Forecasting with statsmodels

It sounds like you are using an older version of statsmodels that does not support SARIMAX. You'll want to install the latest released version 0.8.0 see http://statsmodels.sourceforge.net/devel/install.html.

I'm using Anaconda and installed via pip.

pip install -U statsmodels

The results class from the SARIMAX model have a number of useful methods including forecast.

data['Forecast'] = results.forecast(100)

Will use your model to forecast 100 steps into the future.


ARIMA(1,0,0) is a one period autoregressive model. So it's a model that follows this formula:

enter image description here

What that means is that the value in time period t is equal to some constant (phi_0) plus a value determined by fitting the ARMA model (phi_1) multiplied by the value in the prior period r_(t-1), plus a white noise error term (a_t).

Your model only has a memory of 1 period, so the current prediction is entirely determined by the 1 value of the prior period. It's not a very complex model; it's not doing anything fancy with all the prior values. It's just taking yesterday's price, multiplying it by some value and adding a constant. You should expect it to quickly go to equilibrium and then stay there forever.

The reason why the forecast in the top picture looks so good is that it is just showing you hundreds of 1 period forecasts that are starting fresh with each new period. It's not showing a long period prediction like you probably think it is.

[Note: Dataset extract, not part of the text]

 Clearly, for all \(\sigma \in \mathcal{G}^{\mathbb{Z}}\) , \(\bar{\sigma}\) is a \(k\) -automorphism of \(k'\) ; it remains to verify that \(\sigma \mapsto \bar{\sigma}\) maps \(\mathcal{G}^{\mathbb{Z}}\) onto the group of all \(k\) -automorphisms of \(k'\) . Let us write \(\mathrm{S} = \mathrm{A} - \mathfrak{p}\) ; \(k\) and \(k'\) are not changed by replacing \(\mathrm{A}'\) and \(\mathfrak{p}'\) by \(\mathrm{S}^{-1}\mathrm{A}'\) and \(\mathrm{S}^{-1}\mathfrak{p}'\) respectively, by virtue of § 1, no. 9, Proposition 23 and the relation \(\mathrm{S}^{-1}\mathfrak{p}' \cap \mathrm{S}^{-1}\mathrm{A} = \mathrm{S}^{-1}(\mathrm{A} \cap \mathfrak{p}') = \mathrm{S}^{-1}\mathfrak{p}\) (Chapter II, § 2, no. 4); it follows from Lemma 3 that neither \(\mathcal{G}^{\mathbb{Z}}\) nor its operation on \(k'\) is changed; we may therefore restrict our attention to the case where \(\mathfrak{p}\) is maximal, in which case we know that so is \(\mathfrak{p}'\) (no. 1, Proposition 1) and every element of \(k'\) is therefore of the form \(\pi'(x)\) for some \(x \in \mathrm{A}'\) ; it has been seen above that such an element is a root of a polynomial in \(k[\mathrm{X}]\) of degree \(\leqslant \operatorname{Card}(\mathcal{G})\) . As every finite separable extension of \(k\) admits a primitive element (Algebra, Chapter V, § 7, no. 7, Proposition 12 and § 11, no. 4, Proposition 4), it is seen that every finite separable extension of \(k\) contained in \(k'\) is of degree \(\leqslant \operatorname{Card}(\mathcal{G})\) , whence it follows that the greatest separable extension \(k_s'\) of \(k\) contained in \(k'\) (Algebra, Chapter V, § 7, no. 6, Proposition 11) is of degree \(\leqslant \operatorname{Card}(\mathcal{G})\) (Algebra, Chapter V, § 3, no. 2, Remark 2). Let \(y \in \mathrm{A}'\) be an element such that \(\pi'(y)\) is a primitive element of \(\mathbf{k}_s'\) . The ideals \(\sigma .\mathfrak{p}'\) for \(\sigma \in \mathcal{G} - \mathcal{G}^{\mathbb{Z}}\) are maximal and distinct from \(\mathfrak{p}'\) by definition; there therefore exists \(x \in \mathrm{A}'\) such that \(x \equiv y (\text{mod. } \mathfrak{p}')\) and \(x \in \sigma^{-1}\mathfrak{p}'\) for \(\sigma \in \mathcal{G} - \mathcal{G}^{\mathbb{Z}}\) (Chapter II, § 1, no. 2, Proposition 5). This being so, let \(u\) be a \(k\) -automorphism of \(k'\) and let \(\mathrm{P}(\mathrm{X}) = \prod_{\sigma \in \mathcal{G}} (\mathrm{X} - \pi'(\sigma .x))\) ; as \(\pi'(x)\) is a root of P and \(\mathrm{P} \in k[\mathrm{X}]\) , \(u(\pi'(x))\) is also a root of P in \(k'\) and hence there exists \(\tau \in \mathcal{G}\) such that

Looking at the link you sent:

http://www.johnwittenauer.net/a-simple-time-series-analysis-of-the-sp-500-index/

read the section where he discusses why this model doesn't give you what you want.

"So at first glance it seems like this model is doing pretty well. But although it appears like the forecasts are really close (the lines are almost indistinguishable after all), remember that we used the un-differenced series! The index only fluctuates a small percentage day-to-day relative to the total absolute value. What we really want is to predict the first difference, or the day-to-day moves. We can either re-run the model using the differenced series, or add an "I" term to the ARIMA model (resulting in a (1, 1, 0) model) which should accomplish the same thing. Let's try using the differenced series."

To do what you're trying to do, you'll need to do more research into these models and figure out how to format your data, and what model will be appropriate. The most important thing is knowing what information you believe is contained in the data you're feeding into the model. What your model currently is trying to do is say, "Today the price is $45. What will the price be tomorrow?" That's it. It doesn't have any information about momentum, volatility, etc. That's not much to go off.